● **EXERCISE OBJECTIVE**
Work through the entries below line by line and give the number of lines with the string "believers", nothing else.

[Stored data]

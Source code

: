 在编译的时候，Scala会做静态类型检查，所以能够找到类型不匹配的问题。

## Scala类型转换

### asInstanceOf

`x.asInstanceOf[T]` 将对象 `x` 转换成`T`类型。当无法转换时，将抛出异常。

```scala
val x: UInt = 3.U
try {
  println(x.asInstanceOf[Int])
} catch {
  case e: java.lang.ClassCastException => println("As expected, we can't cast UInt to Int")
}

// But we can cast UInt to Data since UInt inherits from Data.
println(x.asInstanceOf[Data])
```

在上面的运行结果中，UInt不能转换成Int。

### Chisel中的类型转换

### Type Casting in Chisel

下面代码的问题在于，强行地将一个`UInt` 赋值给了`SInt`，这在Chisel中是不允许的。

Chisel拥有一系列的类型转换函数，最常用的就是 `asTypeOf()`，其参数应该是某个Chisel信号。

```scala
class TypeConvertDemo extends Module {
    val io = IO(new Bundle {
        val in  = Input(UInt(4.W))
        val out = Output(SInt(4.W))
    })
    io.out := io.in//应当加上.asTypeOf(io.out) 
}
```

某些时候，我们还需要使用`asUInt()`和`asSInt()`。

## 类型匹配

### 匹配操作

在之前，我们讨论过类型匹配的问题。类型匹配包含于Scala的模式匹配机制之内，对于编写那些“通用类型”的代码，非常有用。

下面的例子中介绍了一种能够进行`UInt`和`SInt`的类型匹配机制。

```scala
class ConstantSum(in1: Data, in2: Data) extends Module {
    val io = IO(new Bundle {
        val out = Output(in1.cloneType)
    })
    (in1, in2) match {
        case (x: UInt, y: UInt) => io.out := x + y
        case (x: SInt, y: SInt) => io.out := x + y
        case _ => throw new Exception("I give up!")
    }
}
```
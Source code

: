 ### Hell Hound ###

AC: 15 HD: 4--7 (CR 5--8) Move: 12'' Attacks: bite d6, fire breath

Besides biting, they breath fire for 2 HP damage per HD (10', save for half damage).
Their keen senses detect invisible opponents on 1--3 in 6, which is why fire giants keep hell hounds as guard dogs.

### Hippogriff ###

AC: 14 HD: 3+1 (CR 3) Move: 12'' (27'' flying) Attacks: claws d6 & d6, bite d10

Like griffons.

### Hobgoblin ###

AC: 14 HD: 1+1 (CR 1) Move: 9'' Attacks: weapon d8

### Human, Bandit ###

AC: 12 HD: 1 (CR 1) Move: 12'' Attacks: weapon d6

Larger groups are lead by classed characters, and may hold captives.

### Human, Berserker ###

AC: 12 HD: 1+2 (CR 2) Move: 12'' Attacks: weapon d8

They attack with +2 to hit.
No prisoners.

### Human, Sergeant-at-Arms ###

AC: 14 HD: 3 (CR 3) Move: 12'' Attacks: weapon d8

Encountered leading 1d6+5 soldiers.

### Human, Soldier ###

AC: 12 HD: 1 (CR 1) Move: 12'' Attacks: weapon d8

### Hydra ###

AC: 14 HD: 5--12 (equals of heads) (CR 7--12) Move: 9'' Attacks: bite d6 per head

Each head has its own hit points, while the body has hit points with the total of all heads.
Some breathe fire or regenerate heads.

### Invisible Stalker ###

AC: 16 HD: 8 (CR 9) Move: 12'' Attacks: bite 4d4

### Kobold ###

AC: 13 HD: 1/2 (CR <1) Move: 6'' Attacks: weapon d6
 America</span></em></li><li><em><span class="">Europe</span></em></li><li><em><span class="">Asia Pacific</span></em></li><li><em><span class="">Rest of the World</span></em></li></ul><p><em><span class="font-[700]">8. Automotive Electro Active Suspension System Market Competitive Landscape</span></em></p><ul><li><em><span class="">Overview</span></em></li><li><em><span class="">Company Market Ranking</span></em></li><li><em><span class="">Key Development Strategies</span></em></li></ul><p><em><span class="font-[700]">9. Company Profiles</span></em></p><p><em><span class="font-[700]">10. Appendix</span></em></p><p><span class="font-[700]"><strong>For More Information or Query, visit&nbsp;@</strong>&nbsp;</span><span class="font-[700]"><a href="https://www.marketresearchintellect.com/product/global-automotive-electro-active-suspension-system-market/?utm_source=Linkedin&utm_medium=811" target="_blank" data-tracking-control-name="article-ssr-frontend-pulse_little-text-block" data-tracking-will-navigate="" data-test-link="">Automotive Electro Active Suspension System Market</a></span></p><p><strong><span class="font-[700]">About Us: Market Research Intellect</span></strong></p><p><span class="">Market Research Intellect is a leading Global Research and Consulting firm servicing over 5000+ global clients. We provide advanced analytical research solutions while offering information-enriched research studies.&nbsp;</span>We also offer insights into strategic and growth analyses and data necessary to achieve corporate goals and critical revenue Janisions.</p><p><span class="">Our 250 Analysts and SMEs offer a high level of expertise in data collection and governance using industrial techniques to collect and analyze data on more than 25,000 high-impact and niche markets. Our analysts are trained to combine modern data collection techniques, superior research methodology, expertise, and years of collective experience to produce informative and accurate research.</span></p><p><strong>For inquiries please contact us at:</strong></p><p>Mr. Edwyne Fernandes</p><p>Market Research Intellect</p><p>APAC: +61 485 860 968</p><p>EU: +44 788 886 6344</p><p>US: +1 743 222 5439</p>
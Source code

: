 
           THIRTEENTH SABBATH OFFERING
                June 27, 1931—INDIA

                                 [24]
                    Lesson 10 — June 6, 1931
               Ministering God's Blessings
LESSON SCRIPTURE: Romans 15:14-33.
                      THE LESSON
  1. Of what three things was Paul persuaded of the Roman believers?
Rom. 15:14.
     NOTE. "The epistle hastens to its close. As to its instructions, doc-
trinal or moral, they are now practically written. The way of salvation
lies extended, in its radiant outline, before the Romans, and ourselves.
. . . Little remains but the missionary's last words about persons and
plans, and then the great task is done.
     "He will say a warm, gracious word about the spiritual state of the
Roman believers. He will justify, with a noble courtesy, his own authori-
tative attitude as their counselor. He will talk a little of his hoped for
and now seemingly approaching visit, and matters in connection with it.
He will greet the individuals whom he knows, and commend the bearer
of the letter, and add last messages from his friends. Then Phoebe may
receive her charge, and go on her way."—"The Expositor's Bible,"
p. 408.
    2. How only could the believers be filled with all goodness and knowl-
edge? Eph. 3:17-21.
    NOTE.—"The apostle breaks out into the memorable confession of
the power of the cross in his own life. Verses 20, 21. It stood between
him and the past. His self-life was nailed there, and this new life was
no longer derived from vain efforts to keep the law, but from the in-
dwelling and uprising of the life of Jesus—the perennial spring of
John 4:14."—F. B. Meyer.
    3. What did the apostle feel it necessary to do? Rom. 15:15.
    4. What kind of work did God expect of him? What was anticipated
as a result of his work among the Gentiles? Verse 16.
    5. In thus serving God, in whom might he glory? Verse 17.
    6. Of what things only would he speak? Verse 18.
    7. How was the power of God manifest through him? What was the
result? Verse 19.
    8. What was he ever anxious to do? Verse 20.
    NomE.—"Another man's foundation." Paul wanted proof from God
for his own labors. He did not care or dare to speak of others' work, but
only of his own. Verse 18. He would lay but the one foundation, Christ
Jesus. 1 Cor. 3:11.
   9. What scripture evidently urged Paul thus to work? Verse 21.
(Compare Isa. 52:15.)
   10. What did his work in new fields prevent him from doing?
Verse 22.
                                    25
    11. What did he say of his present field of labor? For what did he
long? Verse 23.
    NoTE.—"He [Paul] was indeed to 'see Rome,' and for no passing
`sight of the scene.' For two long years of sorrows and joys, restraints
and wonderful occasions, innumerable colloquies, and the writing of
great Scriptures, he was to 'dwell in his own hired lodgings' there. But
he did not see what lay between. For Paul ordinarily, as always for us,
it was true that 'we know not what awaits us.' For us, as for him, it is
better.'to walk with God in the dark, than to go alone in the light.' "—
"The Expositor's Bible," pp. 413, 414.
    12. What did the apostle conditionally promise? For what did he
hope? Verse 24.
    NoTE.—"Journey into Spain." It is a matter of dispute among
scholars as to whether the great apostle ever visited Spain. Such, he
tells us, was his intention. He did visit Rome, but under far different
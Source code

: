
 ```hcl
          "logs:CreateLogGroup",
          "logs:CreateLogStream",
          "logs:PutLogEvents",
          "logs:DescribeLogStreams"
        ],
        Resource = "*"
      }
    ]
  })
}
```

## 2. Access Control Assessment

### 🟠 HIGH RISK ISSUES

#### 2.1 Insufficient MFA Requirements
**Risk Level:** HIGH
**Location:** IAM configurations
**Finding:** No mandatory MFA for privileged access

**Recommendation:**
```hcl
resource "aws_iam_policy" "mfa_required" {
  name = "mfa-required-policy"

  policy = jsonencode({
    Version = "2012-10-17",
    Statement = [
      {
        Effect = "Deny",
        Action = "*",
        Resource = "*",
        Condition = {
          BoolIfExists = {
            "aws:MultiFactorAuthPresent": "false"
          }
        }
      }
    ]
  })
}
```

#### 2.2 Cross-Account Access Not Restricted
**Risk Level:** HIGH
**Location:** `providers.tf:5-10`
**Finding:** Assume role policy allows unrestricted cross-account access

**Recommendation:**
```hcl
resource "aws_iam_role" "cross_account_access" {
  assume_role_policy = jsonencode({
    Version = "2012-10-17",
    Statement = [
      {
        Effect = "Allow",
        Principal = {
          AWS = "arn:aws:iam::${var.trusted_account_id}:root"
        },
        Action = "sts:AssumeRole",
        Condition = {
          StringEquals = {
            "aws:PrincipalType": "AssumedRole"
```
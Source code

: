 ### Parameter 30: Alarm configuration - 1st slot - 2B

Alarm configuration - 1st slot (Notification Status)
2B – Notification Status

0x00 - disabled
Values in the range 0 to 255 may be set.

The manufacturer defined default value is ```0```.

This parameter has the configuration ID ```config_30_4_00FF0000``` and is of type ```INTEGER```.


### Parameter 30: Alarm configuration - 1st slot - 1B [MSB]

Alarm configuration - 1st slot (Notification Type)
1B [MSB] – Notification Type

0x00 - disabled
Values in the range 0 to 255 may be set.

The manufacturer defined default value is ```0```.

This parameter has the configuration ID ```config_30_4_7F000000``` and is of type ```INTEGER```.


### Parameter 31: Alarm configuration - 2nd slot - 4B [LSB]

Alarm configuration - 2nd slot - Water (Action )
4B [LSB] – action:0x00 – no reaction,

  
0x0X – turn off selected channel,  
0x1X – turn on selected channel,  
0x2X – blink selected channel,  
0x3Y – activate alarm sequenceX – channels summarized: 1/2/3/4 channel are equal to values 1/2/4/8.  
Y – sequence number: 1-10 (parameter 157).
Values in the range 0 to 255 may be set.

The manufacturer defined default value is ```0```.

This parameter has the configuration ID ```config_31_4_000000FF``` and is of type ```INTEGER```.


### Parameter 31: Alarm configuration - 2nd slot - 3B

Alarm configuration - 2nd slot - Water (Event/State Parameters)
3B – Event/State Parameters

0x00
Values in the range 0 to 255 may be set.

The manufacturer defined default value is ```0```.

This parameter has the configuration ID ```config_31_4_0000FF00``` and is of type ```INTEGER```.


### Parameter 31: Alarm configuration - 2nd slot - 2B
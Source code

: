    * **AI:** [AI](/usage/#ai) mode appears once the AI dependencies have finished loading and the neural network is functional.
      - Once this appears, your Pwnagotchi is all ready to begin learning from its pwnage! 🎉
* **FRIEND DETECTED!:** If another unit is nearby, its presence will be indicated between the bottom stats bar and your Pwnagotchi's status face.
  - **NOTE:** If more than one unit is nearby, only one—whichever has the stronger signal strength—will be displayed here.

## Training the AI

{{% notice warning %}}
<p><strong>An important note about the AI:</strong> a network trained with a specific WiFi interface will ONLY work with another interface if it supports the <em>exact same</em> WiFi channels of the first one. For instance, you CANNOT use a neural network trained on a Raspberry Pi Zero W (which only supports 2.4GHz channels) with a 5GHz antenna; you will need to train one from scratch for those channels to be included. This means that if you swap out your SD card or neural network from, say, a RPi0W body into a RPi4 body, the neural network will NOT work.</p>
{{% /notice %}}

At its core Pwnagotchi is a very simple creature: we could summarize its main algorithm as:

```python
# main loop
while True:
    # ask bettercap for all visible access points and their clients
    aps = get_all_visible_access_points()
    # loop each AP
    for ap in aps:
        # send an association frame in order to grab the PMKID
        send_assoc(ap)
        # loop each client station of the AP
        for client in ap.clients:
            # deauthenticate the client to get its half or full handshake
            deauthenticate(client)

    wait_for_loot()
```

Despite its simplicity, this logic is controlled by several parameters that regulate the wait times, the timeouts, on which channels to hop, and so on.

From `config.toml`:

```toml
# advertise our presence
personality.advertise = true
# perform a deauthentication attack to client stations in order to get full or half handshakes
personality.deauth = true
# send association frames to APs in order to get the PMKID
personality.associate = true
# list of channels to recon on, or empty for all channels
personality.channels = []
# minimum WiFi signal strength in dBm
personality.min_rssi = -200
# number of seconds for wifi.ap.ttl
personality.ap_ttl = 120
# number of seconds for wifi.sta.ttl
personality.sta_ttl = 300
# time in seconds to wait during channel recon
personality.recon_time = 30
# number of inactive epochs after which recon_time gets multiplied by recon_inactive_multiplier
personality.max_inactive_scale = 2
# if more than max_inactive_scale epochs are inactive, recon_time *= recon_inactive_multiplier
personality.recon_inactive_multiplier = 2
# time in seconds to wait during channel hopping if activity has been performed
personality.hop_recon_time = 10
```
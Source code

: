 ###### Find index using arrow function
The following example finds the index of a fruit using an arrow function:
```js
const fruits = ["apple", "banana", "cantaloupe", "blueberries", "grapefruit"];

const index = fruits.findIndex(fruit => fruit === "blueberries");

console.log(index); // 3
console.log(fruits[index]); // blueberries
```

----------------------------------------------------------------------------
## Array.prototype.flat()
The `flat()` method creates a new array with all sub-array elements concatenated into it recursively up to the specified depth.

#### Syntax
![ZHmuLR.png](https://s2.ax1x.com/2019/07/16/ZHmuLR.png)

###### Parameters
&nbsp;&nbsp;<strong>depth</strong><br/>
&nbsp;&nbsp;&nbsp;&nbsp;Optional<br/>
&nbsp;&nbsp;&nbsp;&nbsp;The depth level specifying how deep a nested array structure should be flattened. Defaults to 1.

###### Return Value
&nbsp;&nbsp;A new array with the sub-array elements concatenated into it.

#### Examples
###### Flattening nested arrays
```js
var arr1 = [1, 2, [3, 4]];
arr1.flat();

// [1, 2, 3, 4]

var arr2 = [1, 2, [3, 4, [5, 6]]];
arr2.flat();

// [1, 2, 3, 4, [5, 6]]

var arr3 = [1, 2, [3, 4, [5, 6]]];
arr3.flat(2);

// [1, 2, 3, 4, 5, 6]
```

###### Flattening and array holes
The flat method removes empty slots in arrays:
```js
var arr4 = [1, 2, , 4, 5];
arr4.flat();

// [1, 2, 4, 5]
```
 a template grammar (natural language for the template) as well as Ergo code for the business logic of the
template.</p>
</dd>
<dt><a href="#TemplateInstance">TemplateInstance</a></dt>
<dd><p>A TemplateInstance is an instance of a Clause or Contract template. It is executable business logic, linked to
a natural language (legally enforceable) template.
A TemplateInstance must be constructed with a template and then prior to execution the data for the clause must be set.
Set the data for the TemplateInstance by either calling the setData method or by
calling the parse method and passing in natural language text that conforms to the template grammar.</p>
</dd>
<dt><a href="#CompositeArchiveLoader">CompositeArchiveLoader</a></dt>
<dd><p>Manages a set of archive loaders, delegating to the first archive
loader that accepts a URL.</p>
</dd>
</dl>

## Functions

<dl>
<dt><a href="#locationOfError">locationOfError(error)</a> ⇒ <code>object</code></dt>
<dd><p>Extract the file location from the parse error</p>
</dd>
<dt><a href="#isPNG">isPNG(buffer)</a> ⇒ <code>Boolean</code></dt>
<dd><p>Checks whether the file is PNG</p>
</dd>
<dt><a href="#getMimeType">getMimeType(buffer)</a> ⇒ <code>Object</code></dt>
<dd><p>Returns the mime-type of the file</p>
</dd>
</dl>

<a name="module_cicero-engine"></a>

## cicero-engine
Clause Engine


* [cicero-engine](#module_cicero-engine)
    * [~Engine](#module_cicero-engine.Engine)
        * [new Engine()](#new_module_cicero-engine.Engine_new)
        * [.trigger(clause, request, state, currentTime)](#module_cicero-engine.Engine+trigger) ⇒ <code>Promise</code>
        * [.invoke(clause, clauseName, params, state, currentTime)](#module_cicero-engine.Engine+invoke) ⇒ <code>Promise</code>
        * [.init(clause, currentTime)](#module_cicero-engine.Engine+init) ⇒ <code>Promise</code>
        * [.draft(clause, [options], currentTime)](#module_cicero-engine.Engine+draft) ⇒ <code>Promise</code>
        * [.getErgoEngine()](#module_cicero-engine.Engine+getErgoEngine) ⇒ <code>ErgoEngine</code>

● **PROBLEM SOLUTION**
3